The Israel Defense Forces has suspended a deputy commander in its 334th Battalion and opened an investigation after troops shot dead a 59-year-old Palestinian woman who was picking olives near the security barrier in the Jenin area of the northern West Bank, the military said in a statement Friday.
A Palestinian Authority health ministry statement Thursday said Hanan Abdel Rahman Abu Salama “was killed by [Israeli] occupation bullets” in the village of Faqoua, near the northern West Bank city of Jenin.
According to witness testimonies collected by the village council, Abu Salama was killed while picking olives with her family.
“An investigation has been opened by the military police investigating the incident,” the IDF said in its statement. “The commander of the force at the time of the incident has been suspended from her position until the end of the investigations.”
Faqoua village councilor Munir Barakat told AFP that “an Israeli in military clothing arrived at the place in a white car and fired about 10 bullets at the Abu Salama family, who were picking olives on their land.
“A few days ago, the council published an invitation to the village residents to go to their agricultural lands to pick olives,” said Barakat.
He added that the shooting occurred near a wall erected by Israeli authorities in the area.
A security source told the Haaretz daily that an initial investigation had found that the area where Abu Salama was working does not require Palestinians to coordinate harvest activities with security forces although there is a recommendation to notify if they plan to approach close to the security fence that separates the West Bank from Israel.
Barakat told Haaretz that the Palestinian body that coordinates with Israel notified the council that harvesting could go ahead and that the activities had been approved.
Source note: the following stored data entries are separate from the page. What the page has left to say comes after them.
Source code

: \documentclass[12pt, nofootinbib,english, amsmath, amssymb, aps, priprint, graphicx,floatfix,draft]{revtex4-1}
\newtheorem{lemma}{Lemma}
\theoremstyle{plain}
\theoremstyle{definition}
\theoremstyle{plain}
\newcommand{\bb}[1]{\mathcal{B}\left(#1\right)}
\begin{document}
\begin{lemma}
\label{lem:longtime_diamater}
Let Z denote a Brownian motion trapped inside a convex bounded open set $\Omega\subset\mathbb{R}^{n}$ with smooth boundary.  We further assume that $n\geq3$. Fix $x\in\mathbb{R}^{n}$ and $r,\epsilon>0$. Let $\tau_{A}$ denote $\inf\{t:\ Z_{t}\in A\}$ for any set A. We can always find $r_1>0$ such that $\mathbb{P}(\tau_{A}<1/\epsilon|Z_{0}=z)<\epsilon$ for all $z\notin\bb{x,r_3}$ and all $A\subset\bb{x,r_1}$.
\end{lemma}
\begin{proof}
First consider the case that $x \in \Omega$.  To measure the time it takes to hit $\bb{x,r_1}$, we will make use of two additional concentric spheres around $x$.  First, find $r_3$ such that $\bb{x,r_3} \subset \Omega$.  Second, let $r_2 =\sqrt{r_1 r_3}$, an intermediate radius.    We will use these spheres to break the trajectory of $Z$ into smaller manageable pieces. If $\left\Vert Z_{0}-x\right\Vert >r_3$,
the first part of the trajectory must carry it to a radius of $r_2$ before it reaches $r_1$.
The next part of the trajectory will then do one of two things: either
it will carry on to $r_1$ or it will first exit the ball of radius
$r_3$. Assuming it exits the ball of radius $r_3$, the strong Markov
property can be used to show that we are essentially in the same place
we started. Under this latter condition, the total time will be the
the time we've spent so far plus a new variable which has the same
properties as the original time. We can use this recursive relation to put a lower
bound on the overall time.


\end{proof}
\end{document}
As a result, the council told locals they could work in orchards close to the security fence.
The councilman said that following the shooting, army officials arrived to take testimonies about the incident, but he cast doubt on whether any real action would be taken.
“To the family and everyone else, it is clear that doesn’t mean that someone will be served justice for the killing of an innocent woman, a mother and grandmother who was guilty only of going to harvest olives,” Barakat said.
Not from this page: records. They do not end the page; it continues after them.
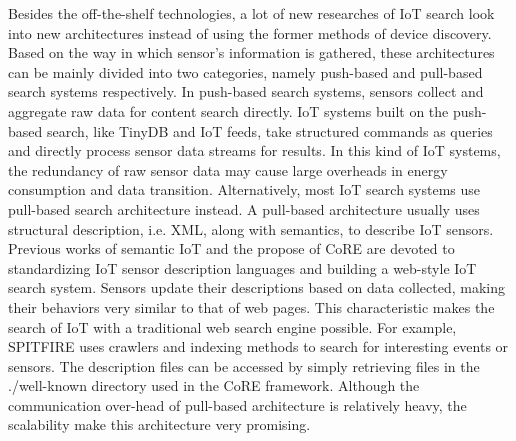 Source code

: \documentclass[conference]{IEEEtran}
\begin{document}
Besides the off-the-shelf technologies, a lot of new researches of IoT search look into new architectures instead of using the former methods of device discovery. 
Based on the way in which sensor’s information is gathered, these architectures can be mainly divided into two categories, namely push-based and pull-based search systems respectively.
In push-based search systems, sensors collect and aggregate raw data for content search directly.
IoT systems built on the push-based search, like TinyDB\cite{TinyDB} and IoT feeds\cite{Whitehouse2006}, take structured commands as queries and directly process sensor data streams for results. 
In this kind of IoT systems, the redundancy of raw sensor data may cause large overheads in energy consumption and data transition.
Alternatively, most IoT search systems use pull-based search architecture instead.
A pull-based architecture usually uses structural description, i.e. XML, along with semantics, to describe IoT sensors. 
Previous works of semantic IoT\cite{Compton2012} and the propose of CoRE\cite{CoREWorkingGroup2012} are devoted to standardizing IoT sensor description languages and building a web-style IoT search system. 
Sensors update their descriptions based on data collected, making their behaviors very similar to that of web pages.
This characteristic makes the search of IoT with a traditional web search engine possible. 
For example, SPITFIRE\cite{SPITFIRE} uses crawlers and indexing methods to search for interesting events or sensors. 
The description files can be accessed by simply retrieving files in the ./well-known directory used in the CoRE framework. 
Although the communication over-head of pull-based architecture is relatively heavy, the scalability make this architecture very promising.
\end{document}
In a statement issued earlier this week, the Israeli military said: “The IDF and the Civil Administration are working to allow the residents of the region to harvest olives on the land under their authority in security, and alongside this, are working [to take] all necessary steps aimed at protecting the security of Israeli citizens and settlements in parallel to the carrying out of the harvest.
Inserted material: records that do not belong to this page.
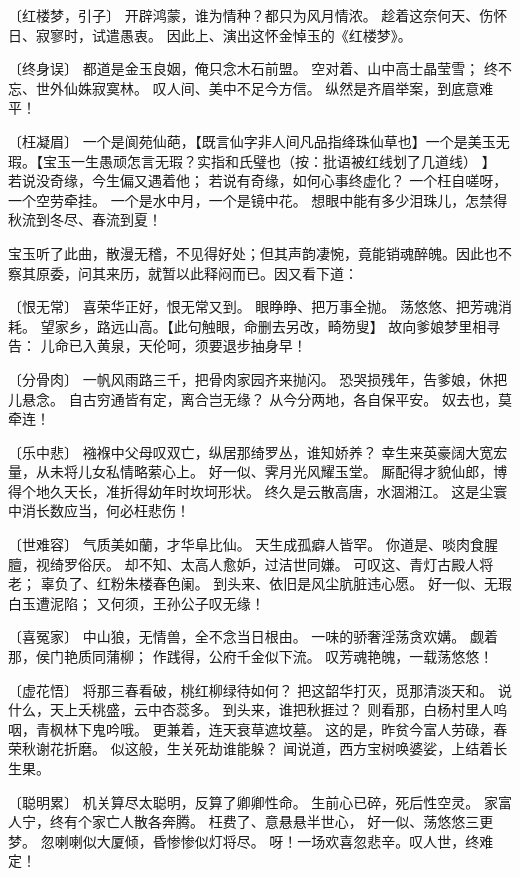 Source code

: \documentclass[12pt,oneside]{book}
\begin{document}
〔红楼梦，引子〕
开辟鸿蒙，谁为情种？都只为风月情浓。
趁着这奈何天、伤怀日、寂寥时，试遣愚衷。
因此上、演出这怀金悼玉的《红楼梦》。

〔终身误〕
都道是金玉良姻，俺只念木石前盟。
空对着、山中高士晶莹雪；
终不忘、世外仙姝寂寞林。
叹人间、美中不足今方信。
纵然是齐眉举案，到底意难平！

〔枉凝眉〕
一个是阆苑仙葩，【既言仙字非人间凡品指绛珠仙草也】一个是美玉无瑕。【宝玉一生愚顽怎言无瑕？实指和氏璧也（按：批语被红线划了几道线） 】
若说没奇缘，今生偏又遇着他；
若说有奇缘，如何心事终虚化？
一个枉自嗟呀，一个空劳牵挂。
一个是水中月，一个是镜中花。
想眼中能有多少泪珠儿，怎禁得秋流到冬尽、春流到夏！

宝玉听了此曲，散漫无稽，不见得好处；但其声韵凄惋，竟能销魂醉魄。因此也不察其原委，问其来历，就暂以此释闷而已。因又看下道：

〔恨无常〕
喜荣华正好，恨无常又到。
眼睁睁、把万事全抛。
荡悠悠、把芳魂消耗。
望家乡，路远山高。【此句触眼，命删去另改，畸笏叟】
故向爹娘梦里相寻告：
儿命已入黄泉，天伦呵，须要退步抽身早！

〔分骨肉〕
一帆风雨路三千，把骨肉家园齐来抛闪。
恐哭损残年，告爹娘，休把儿悬念。
自古穷通皆有定，离合岂无缘？
从今分两地，各自保平安。
奴去也，莫牵连！

〔乐中悲〕
襁褓中父母叹双亡，纵居那绮罗丛，谁知娇养？
幸生来英豪阔大宽宏量，从未将儿女私情略萦心上。
好一似、霁月光风耀玉堂。
厮配得才貌仙郎，博得个地久天长，准折得幼年时坎坷形状。
终久是云散高唐，水涸湘江。
这是尘寰中消长数应当，何必枉悲伤！

〔世难容〕
气质美如蘭，才华阜比仙。
天生成孤癖人皆罕。
你道是、啖肉食腥膻，视绮罗俗厌。
却不知、太高人愈妒，过洁世同嫌。
可叹这、青灯古殿人将老；
辜负了、红粉朱楼春色阑。
到头来、依旧是风尘肮脏违心愿。
好一似、无瑕白玉遭泥陷；
又何须，王孙公子叹无缘！

〔喜冤家〕
中山狼，无情兽，全不念当日根由。
一味的骄奢淫荡贪欢媾。
觑着那，侯门艳质同蒲柳；
作践得，公府千金似下流。
叹芳魂艳魄，一载荡悠悠！

〔虚花悟〕
将那三春看破，桃红柳绿待如何？
把这韶华打灭，觅那清淡天和。
说什么，天上夭桃盛，云中杏蕊多。
到头来，谁把秋捱过？
则看那，白杨村里人呜咽，青枫林下鬼吟哦。
更兼着，连天衰草遮坟墓。
这的是，昨贫今富人劳碌，春荣秋谢花折磨。
似这般，生关死劫谁能躲？
闻说道，西方宝树唤婆娑，上结着长生果。

〔聪明累〕
机关算尽太聪明，反算了卿卿性命。
生前心已碎，死后性空灵。
家富人宁，终有个家亡人散各奔腾。
枉费了、意悬悬半世心，
好一似、荡悠悠三更梦。
忽喇喇似大厦倾，昏惨惨似灯将尽。
呀！一场欢喜忽悲辛。叹人世，终难定！
\end{document}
Olive harvests are central to Palestinian life and culture but have also been the site of perennial clashes between farmers and Israeli settlers for decades, with the disputes hinging on access to land.
UN experts on Wednesday said that Palestinian farmers in the West Bank, which Israel has controlled since 1967, were facing “the most dangerous olive season ever.”
Violence has soared in the West Bank since October 7, 2023, when thousands of Hamas-led terrorists stormed southern Israel from Gaza to kill nearly 1,200 people and take 251 hostages.
Since then, troops have arrested some 5,250 wanted Palestinians across the West Bank, including more than 2,050 affiliated with Hamas, and carried more than 70 airstrikes across the territory using drones, attack helicopters and fighter jets.
According to the Ramallah-based Palestinian Authority health ministry, more than 716 Palestinians have been killed in the West Bank during that time. The IDF says the vast majority of them were gunmen killed in fire exchanges, rioters who clashed with troops, or terrorists carrying out attacks.
During the same period, 41 people, including Israeli security personnel, have been killed in terror attacks in Israel and the West Bank. Another six members of the security forces were killed in clashes with gunmen in the West Bank.